Aim of the exercise:
Nothing but the lines holding the string "Codex" should appear in the answer. Copy them from the entries.

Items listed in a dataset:
________________________

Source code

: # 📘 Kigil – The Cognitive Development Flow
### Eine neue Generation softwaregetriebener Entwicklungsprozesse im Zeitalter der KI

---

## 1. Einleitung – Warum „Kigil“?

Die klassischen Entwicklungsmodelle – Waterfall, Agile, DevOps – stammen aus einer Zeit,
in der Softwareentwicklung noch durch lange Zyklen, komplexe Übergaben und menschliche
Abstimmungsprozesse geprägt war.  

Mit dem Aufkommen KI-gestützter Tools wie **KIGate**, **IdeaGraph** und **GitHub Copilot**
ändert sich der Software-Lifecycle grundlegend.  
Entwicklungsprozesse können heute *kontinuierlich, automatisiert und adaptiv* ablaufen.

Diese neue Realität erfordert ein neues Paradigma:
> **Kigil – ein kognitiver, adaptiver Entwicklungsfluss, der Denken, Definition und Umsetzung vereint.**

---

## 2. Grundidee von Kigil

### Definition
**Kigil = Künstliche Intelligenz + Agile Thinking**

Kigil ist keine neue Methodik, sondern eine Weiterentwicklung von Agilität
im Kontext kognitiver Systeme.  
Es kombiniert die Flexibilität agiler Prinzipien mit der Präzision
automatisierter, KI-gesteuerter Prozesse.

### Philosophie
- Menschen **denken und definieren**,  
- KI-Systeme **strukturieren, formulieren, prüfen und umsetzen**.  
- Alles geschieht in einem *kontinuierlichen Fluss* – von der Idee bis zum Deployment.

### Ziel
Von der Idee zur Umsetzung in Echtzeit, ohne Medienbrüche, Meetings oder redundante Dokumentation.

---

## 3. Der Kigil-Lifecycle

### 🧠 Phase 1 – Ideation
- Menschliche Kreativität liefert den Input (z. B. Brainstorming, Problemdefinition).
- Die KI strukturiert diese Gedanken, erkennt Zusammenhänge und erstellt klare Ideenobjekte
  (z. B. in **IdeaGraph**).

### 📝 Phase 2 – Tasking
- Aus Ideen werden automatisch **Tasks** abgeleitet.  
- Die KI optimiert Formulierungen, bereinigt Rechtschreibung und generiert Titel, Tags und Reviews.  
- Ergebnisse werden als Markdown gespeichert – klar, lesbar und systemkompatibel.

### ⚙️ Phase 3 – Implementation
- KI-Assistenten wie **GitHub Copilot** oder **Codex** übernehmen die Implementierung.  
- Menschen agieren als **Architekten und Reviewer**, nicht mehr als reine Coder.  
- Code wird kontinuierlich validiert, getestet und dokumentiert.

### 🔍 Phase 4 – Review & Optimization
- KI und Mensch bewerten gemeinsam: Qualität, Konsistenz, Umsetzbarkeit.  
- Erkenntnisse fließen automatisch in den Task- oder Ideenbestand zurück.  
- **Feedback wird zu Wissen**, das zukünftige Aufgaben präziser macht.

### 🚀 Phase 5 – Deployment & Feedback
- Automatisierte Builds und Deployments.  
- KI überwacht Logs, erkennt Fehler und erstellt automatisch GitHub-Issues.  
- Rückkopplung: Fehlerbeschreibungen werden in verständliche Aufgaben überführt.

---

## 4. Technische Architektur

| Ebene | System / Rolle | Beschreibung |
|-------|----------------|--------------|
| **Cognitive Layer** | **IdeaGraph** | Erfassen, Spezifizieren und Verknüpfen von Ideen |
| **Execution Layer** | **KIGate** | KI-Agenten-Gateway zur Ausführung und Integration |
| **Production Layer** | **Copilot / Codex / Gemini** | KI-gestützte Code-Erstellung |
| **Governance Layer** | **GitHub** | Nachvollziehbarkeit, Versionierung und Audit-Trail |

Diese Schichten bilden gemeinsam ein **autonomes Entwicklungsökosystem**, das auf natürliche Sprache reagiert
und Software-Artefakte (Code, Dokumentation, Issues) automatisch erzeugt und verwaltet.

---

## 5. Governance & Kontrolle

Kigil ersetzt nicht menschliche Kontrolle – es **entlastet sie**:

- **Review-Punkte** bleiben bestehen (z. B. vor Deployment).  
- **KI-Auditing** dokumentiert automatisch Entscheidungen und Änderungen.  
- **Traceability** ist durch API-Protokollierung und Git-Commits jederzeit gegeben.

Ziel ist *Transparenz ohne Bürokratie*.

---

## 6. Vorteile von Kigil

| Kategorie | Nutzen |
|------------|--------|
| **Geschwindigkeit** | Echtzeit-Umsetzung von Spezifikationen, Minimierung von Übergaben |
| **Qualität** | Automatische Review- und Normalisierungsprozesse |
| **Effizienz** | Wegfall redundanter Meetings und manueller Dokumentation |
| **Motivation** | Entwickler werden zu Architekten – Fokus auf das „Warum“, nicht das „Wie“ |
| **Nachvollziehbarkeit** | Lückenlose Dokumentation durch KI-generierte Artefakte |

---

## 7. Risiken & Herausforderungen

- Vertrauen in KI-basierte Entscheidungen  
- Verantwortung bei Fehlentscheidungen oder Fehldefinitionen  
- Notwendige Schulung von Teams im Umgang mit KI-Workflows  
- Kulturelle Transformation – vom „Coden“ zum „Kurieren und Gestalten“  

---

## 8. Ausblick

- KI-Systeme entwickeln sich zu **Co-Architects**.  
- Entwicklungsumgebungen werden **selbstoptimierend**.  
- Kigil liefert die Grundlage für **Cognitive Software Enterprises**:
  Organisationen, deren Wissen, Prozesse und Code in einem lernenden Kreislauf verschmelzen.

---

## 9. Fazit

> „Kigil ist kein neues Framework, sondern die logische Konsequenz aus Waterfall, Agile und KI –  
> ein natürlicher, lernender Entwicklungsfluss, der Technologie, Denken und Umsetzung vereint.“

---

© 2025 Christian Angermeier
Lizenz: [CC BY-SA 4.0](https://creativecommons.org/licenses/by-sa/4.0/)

________________________

Answer to the exercise:
- KI-Assistenten wie **GitHub Copilot** oder **Codex** übernehmen die Implementierung.  
| **Production Layer** | **Copilot / Codex / Gemini** | KI-gestützte Code-Erstellung |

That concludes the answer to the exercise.